Bundling Drives Growth, Helps Operators to Compete on Price
Horowitz Study: Cable Operators Don’t Sacrifice Revenue with Triple Play
By Linda Moss -- Multichannel News, July 31, 2007
Monterey, Calif. -- Bundling permits cable operators to compete on price without “sacrificing revenue,” but it shouldn’t be used to “force” customers to get higher-end services they don’t need, according to a study prepared by Horowitz Associates.
Howard Horowitz, president of the consulting firm that has his name, outlined the findings of his study and offered suggestions regarding successful bundling during a panel Tuesday at The Independent Show here.
“Now cable has price as an asset,” Horowitz said. “That’s downright revolutionary.”
He did a local market study based on four focus groups conducted at Buckeye CableSystem, which has 150,000 subscribers in Toledo, Ohio.
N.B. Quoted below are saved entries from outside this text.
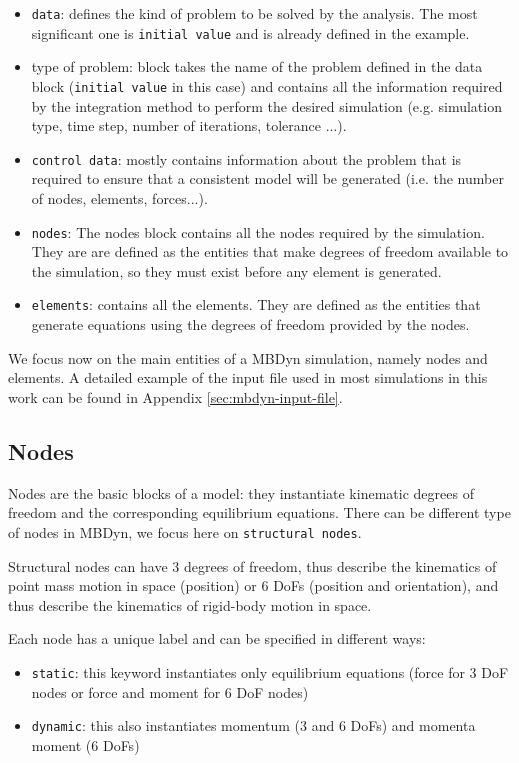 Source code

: \begin{itemize}
    \item \texttt{data}: defines the kind of problem to be solved by the analysis. The most significant one is \texttt{initial value} and is already defined in the example. 
    \item type of problem:  block takes the name of the problem defined in the data block (\texttt{initial value} in this case) and contains all the information required by the integration method to perform the desired simulation (e.g. simulation type, time step, number of iterations, tolerance ...).
    \item \texttt{control data}: mostly contains information about the problem that is required to ensure that a consistent model will be generated (i.e. the number of nodes, elements, forces...).
    \item \texttt{nodes}: The nodes block contains all the nodes required by the simulation. They are are defined as the entities that make degrees of freedom available to the simulation, so they must exist before any element is generated.
    \item \texttt{elements}: contains all the elements. They are defined as the entities that generate equations using the degrees of freedom provided by the nodes.
\end{itemize}

We focus now on the main entities of a MBDyn simulation, namely nodes and elements. A detailed example of the input file used in most simulations in this work can be found in Appendix \ref{sec:mbdyn-input-file}.


\subsection{Nodes}
\label{sec:mbd-node}

Nodes are the basic blocks of a model: they instantiate kinematic degrees of freedom and the corresponding equilibrium equations. There can be different type of nodes in MBDyn, we focus here on \texttt{structural nodes}.

Structural nodes can have 3 degrees of freedom, thus describe the kinematics of point mass motion in space  (position) or 6 DoFs (position and orientation), and thus describe the kinematics of rigid-body motion in space.

Each node has a unique label and can be specified in different ways:

\begin{itemize}
	\item \texttt{static}: this keyword instantiates only equilibrium equations (force for 3 DoF nodes or force and moment for 6 DoF nodes)
	\item \texttt{dynamic}: this also instantiates momentum (3 and 6 DoFs) and momenta moment (6 DoFs)
\end{itemize}

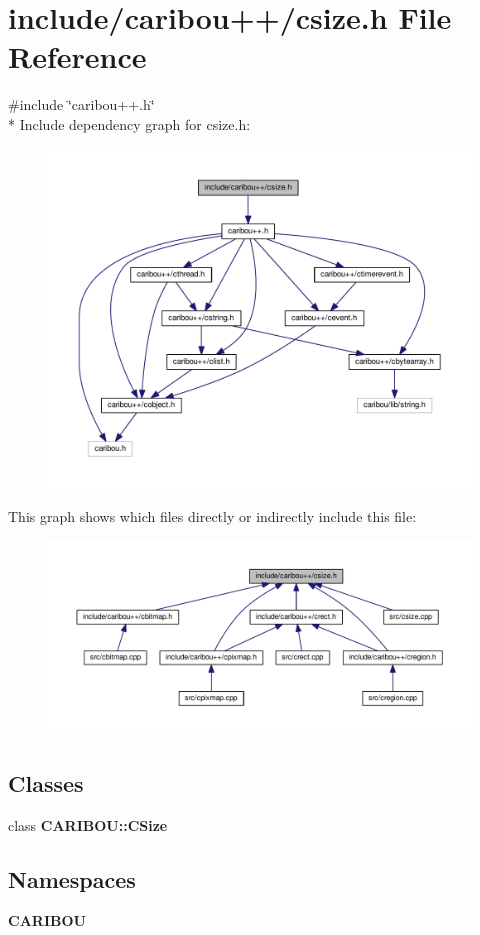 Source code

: \section{include/caribou++/csize.h File Reference}
\label{csize_8h}
{\ttfamily \#include \char`\"{}caribou++.\+h\char`\"{}}\\*
Include dependency graph for csize.\+h\+:
\nopagebreak
\begin{figure}[H]
\begin{center}
\leavevmode
\includegraphics[width=350pt]{csize_8h__incl}
\end{center}
\end{figure}
This graph shows which files directly or indirectly include this file\+:
\nopagebreak
\begin{figure}[H]
\begin{center}
\leavevmode
\includegraphics[width=350pt]{csize_8h__dep__incl}
\end{center}
\end{figure}
\subsection*{Classes}
\begin{DoxyCompactItemize}
\item 
class {\bf C\+A\+R\+I\+B\+O\+U\+::\+C\+Size}
\end{DoxyCompactItemize}
\subsection*{Namespaces}
\begin{DoxyCompactItemize}
\item 
 {\bf C\+A\+R\+I\+B\+OU}
\end{DoxyCompactItemize}
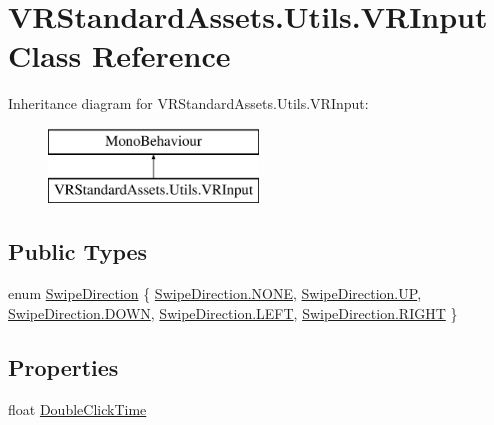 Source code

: \hypertarget{class_v_r_standard_assets_1_1_utils_1_1_v_r_input}{}\section{V\+R\+Standard\+Assets.\+Utils.\+V\+R\+Input Class Reference}
\label{class_v_r_standard_assets_1_1_utils_1_1_v_r_input}
Inheritance diagram for V\+R\+Standard\+Assets.\+Utils.\+V\+R\+Input\+:\begin{figure}[H]
\begin{center}
\leavevmode
\includegraphics[height=2.000000cm]{class_v_r_standard_assets_1_1_utils_1_1_v_r_input}
\end{center}
\end{figure}
\subsection*{Public Types}
\begin{DoxyCompactItemize}
\item 
enum \mbox{\hyperlink{class_v_r_standard_assets_1_1_utils_1_1_v_r_input_a2ea76769ddd926c08921d6684d332538}{Swipe\+Direction}} \{ \newline
\mbox{\hyperlink{class_v_r_standard_assets_1_1_utils_1_1_v_r_input_a2ea76769ddd926c08921d6684d332538ab50339a10e1de285ac99d4c3990b8693}{Swipe\+Direction.\+N\+O\+NE}}, 
\mbox{\hyperlink{class_v_r_standard_assets_1_1_utils_1_1_v_r_input_a2ea76769ddd926c08921d6684d332538afbaedde498cdead4f2780217646e9ba1}{Swipe\+Direction.\+UP}}, 
\mbox{\hyperlink{class_v_r_standard_assets_1_1_utils_1_1_v_r_input_a2ea76769ddd926c08921d6684d332538ac4e0e4e3118472beeb2ae75827450f1f}{Swipe\+Direction.\+D\+O\+WN}}, 
\mbox{\hyperlink{class_v_r_standard_assets_1_1_utils_1_1_v_r_input_a2ea76769ddd926c08921d6684d332538a684d325a7303f52e64011467ff5c5758}{Swipe\+Direction.\+L\+E\+FT}}, 
\newline
\mbox{\hyperlink{class_v_r_standard_assets_1_1_utils_1_1_v_r_input_a2ea76769ddd926c08921d6684d332538a21507b40c80068eda19865706fdc2403}{Swipe\+Direction.\+R\+I\+G\+HT}}
 \}
\end{DoxyCompactItemize}
\subsection*{Properties}
\begin{DoxyCompactItemize}
\item 
float \mbox{\hyperlink{class_v_r_standard_assets_1_1_utils_1_1_v_r_input_a57b4846b4cc61b8042ad0d2be88905a5}{Double\+Click\+Time}}
\end{DoxyCompactItemize}
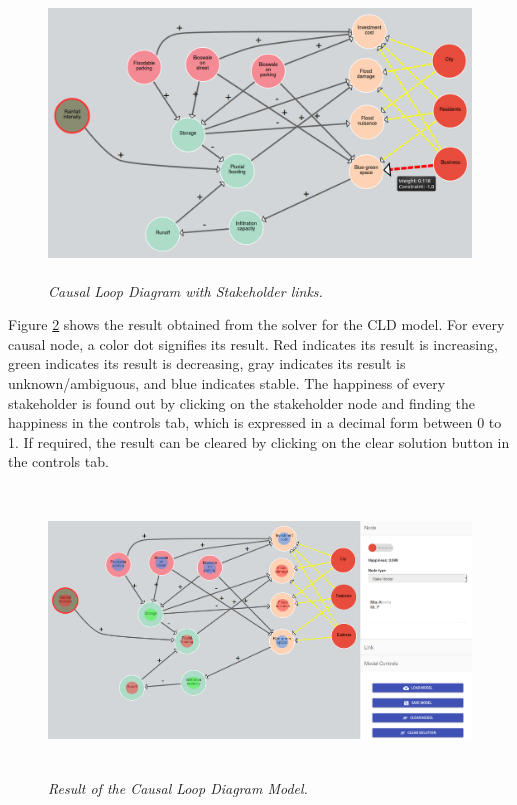 \documentclass[a4paper]{article}
\begin{document}
\begin{figure}[H]
\begin{center}
\includegraphics[height=3in,width=5in]{img/cld2.png}
\caption{\small \sl Causal Loop Diagram with Stakeholder links.\label{fig:cld2}}
\end{center}
\end{figure}

Figure \ref{fig:result} shows the result obtained from the solver for the CLD model. For every causal node, a color dot signifies its result. Red indicates its result is increasing, green indicates its result is decreasing, gray indicates its result is unknown/ambiguous, and blue indicates stable. The happiness of every stakeholder is found out by clicking on the stakeholder node and finding the happiness in the controls tab, which is expressed in a decimal form between 0 to 1. If required, the result can be cleared by clicking on the clear solution button in the controls tab.

\begin{figure}[H]
\begin{center}
\includegraphics[height=3in,width=5in]{img/result.png}
\caption{\small \sl Result of the Causal Loop Diagram Model.\label{fig:result}}
\end{center}
\end{figure}
\end{document}
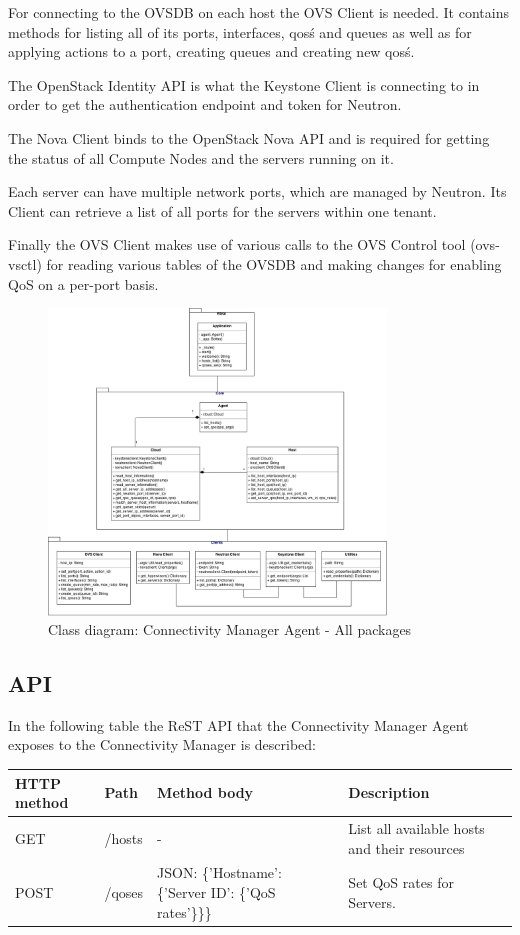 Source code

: For connecting to the OVSDB on each host the OVS Client is needed. It contains methods for listing all of its ports, interfaces, qos\'s and queues as well as for applying actions to a port, creating queues and creating new qos\'s.

The OpenStack Identity API is what the Keystone Client is connecting to in order to get the authentication endpoint and token for Neutron.

The Nova Client binds to the OpenStack Nova API and is required for getting the status of all Compute Nodes and the servers running on it.

Each server can have multiple network ports, which are managed by Neutron. Its Client can retrieve a list of all ports for the servers within one tenant.

Finally the OVS Client makes use of various calls to the OVS Control tool (ovs-vsctl) for reading various tables of the OVSDB and making changes for enabling QoS on a per-port basis.

\begin{figure}[H]
\centering

\includegraphics[width=0.8\textwidth]{images/design/cm_agent_class_diagram}

\caption{Class diagram: Connectivity Manager Agent - All packages}
\end{figure}



\subsection{API}

In the following table the ReST API that the Connectivity Manager Agent exposes to the Connectivity Manager is described:

\begin{tabularx}{\textwidth}{ |X|X|X|X| }
\hline HTTP method & Path & Method body & Description \\ 
\hline GET & /hosts & - & List all available hosts and their resources \\ 
\hline POST & /qoses & JSON: \{'Hostname': \{'Server ID': \{'QoS rates'\}\}\} & Set QoS rates for Servers. \\ 
\hline 
\end{tabularx} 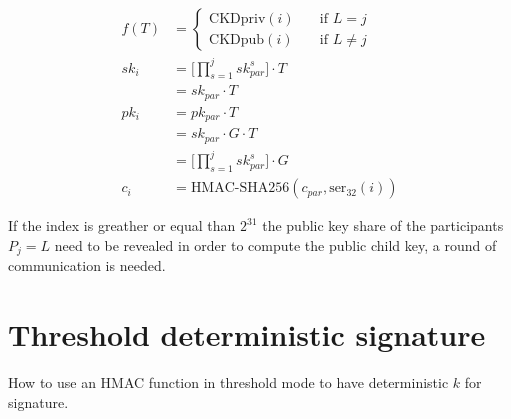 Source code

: \begin{equation*}
\begin{split}
  f(T) &=
  \begin{cases}
    \text{CKDpriv}(i) & \quad \text{if } L = j\\%
    \text{CKDpub}(i) & \quad \text{if } L \neq j
  \end{cases} \\
  sk_i &= \Bigg[ \prod_{s=1}^{j} sk_{par}^{s} \Bigg] \cdot T \\
       &= sk_{par} \cdot T \\
  pk_i &= pk_{par} \cdot T \\
       &= sk_{par} \cdot G \cdot T \\
       &= \Bigg[ \prod_{s=1}^{j} sk_{par}^{s} \Bigg] \cdot G \\
  c_i &= \text{HMAC-SHA256}(c_{par}, \text{ser}_{32}(i))
\end{split}
\end{equation*}

If the index is greather or equal than $2^{31}$
the public key share of the participants $P_j = L$ need to be
revealed in order to compute the public child key, a round of communication is
needed.


%


\section{Threshold deterministic signature}

How to use an HMAC function in threshold mode to have deterministic $k$ for signature.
Buckeye’s vice president of sales marketing, Florence Buchanan, was also part of the panel. AT&T is Buckeye’s competitor on phone service in that market, where the cable operator launched phone service last February, according to Buchanan.
Buckeye is offering a triple-play bundle -- video, voice and phone -- at $99 per month, which is not just a promotional price, Buchanan said. The operator is also exploring offering “cheap phone” service on its own in 2008, according to Buchanan.
“That is something our owner wants us to consider,” she said. “I’m not saying we’ll launch that, but we want to consider a cheap phone to grab that customer who wants just telephone and, maybe, at some point in time, you can bundle them up to either a two-pay or three-pay.”
Bundling has also proved to be a winning strategy for 300,000-subscriber Bresnan Communications, according to panelist Steve Brookstein, the cable company’s executive vice president of operations.
“We’ve seen bundling turning around our basic growth,” he said, adding that churn has been dramatically reduced among bundled customers.
Bresnan is figuring out its rate strategy for 2008, according to Brookstein, and it is planning to mitigate its price increase on video-only customers.
“If you’re going to take a $3 or $4 rate increase on a customer who’s paying $115, $120 [per month], that percent increase is a lot less versus taking that same $2 or $3 rate increase on video-only customers,” he said. “Our greatest vulnerability is clearly our video-only customers, so the bundling strategy has allowed us to ramp down our rate increase among that vulnerable video-only customer.”